Exactly the lines from the beginning of the listing below through the line that contains "[![Kimberley Jade Desnuda" should be transcribed, and pictures must stay out.

> Data provided
_____

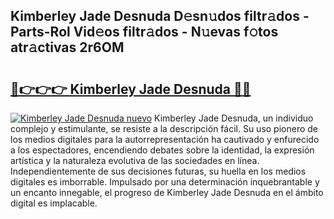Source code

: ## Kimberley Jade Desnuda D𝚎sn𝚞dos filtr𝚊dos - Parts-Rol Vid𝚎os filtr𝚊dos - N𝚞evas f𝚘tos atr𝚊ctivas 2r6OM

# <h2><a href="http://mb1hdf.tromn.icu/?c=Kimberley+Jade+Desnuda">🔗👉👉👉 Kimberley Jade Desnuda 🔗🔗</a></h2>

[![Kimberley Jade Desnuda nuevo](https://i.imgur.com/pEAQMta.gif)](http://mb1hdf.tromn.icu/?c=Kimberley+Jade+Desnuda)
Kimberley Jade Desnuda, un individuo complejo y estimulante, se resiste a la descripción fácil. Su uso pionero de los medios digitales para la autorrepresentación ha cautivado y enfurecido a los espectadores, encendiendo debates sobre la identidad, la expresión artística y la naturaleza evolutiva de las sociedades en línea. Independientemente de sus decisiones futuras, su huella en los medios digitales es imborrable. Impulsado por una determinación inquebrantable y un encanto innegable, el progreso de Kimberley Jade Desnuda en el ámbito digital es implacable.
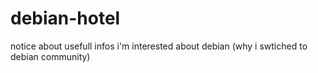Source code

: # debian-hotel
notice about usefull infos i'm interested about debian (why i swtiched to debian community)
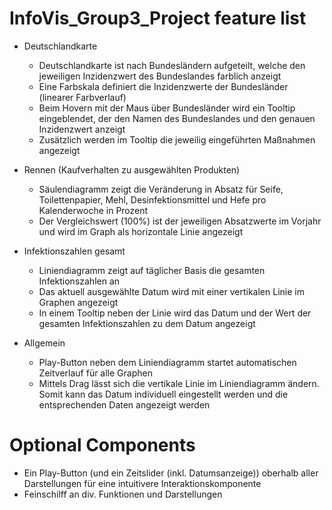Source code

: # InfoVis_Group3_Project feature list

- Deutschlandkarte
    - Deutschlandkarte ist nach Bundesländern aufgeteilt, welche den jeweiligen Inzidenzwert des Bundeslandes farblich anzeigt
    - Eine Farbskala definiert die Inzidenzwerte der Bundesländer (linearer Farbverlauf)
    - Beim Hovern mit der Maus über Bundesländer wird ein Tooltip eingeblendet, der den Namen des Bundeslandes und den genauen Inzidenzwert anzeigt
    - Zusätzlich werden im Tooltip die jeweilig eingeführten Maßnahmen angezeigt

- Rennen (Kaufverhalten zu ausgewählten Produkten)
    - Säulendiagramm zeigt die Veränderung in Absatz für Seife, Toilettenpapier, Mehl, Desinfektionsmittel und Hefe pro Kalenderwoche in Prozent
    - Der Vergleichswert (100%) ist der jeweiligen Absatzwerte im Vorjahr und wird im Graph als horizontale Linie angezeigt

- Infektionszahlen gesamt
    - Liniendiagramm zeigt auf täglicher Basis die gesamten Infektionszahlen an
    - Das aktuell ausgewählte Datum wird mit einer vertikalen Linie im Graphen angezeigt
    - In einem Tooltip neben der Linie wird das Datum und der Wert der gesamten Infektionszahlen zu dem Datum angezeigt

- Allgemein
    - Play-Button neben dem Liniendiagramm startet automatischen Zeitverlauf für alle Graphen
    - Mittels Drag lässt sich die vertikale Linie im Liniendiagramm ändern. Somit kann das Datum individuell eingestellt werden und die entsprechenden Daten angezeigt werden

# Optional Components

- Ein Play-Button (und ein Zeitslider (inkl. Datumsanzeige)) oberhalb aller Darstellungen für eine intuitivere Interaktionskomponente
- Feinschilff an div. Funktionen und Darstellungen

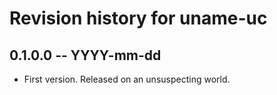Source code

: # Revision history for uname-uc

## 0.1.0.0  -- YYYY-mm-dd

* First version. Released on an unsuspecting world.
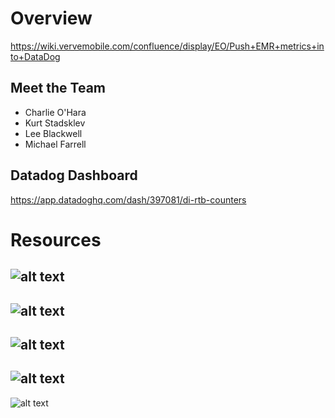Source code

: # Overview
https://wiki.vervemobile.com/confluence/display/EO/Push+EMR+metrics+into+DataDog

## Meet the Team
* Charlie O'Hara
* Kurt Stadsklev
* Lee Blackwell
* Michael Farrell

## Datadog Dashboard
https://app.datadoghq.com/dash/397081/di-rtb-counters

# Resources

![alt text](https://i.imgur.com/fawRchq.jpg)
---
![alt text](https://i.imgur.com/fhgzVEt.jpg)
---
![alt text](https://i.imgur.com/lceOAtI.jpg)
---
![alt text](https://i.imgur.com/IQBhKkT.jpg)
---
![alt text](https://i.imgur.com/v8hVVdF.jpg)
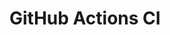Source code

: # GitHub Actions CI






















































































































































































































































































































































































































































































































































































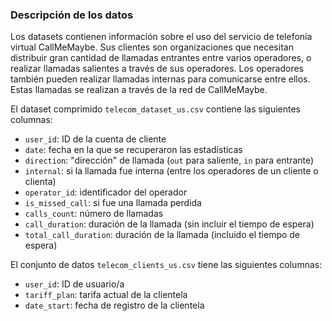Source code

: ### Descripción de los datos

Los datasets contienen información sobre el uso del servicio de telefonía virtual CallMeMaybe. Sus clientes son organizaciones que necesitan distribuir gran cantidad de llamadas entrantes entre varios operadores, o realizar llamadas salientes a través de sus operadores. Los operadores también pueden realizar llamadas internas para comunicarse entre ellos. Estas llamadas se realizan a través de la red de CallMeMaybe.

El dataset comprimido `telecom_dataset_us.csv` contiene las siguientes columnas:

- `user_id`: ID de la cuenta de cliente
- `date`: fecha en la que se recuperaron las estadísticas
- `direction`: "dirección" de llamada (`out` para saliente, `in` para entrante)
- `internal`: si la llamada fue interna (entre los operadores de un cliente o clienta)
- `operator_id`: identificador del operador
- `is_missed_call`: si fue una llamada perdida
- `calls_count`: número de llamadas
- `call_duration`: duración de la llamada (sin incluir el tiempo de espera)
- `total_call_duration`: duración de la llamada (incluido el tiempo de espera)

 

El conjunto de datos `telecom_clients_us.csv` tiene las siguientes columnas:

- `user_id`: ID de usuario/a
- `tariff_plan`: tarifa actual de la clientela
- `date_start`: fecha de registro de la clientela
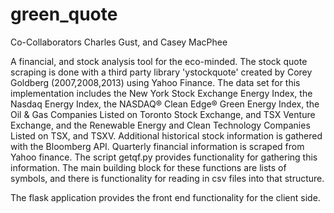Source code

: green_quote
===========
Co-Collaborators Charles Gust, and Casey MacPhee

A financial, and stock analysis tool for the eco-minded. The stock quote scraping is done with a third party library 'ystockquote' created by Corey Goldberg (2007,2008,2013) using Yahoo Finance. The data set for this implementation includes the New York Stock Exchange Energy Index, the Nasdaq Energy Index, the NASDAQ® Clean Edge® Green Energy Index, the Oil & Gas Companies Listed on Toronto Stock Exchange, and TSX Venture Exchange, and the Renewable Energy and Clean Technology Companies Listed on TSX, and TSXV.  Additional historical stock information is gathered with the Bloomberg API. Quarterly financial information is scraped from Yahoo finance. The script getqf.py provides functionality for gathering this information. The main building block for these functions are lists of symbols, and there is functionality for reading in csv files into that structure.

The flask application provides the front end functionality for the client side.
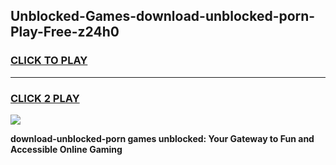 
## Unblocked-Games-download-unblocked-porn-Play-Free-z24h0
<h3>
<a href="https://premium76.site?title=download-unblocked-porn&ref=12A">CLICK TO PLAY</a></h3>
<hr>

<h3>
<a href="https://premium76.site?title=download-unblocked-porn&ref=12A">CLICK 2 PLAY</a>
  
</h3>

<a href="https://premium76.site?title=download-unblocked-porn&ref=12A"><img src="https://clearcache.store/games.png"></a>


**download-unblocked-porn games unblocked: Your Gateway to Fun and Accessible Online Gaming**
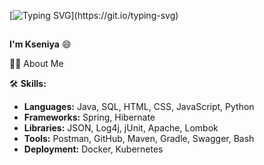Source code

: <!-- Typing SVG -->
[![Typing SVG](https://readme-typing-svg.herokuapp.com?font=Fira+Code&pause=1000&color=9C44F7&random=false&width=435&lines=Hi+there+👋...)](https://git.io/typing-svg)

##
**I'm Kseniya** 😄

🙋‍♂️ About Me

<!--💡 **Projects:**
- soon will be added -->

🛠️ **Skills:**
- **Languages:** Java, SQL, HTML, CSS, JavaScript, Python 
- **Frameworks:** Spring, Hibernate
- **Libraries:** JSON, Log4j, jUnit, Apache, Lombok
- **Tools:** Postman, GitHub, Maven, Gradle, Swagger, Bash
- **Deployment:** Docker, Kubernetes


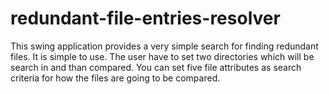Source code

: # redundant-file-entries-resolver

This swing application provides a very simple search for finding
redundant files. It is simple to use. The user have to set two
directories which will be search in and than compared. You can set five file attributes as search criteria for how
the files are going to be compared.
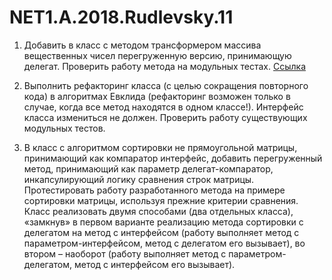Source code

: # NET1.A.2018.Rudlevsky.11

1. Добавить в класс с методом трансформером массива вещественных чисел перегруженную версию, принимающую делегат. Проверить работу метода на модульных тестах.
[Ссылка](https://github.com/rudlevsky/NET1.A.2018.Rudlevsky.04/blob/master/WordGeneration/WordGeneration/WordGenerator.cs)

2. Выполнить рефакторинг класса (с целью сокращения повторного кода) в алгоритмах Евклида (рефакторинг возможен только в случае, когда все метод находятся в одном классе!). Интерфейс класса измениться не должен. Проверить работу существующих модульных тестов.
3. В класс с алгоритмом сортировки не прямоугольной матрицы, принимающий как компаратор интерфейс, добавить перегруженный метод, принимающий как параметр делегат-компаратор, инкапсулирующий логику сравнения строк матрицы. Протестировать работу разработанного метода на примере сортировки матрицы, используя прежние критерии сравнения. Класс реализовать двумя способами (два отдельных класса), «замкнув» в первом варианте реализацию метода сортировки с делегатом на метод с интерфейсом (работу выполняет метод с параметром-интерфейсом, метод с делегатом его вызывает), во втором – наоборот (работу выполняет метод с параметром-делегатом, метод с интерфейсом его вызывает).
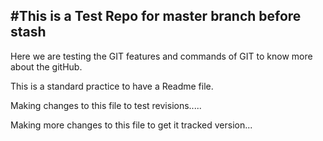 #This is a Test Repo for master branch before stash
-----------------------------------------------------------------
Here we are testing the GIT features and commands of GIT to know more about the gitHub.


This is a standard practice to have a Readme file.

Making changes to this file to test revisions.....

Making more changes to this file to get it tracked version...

_____

> Task solution
Source code

: ## Kimberley Jade Desnuda D𝚎sn𝚞dos filtr𝚊dos - Parts-Rol Vid𝚎os filtr𝚊dos - N𝚞evas f𝚘tos atr𝚊ctivas 2r6OM

# <h2><a href="http://mb1hdf.tromn.icu/?c=Kimberley+Jade+Desnuda">🔗👉👉👉 Kimberley Jade Desnuda 🔗🔗</a></h2>

[![Kimberley Jade Desnuda nuevo](https://i.imgur.com/pEAQMta.gif)](http://mb1hdf.tromn.icu/?c=Kimberley+Jade+Desnuda)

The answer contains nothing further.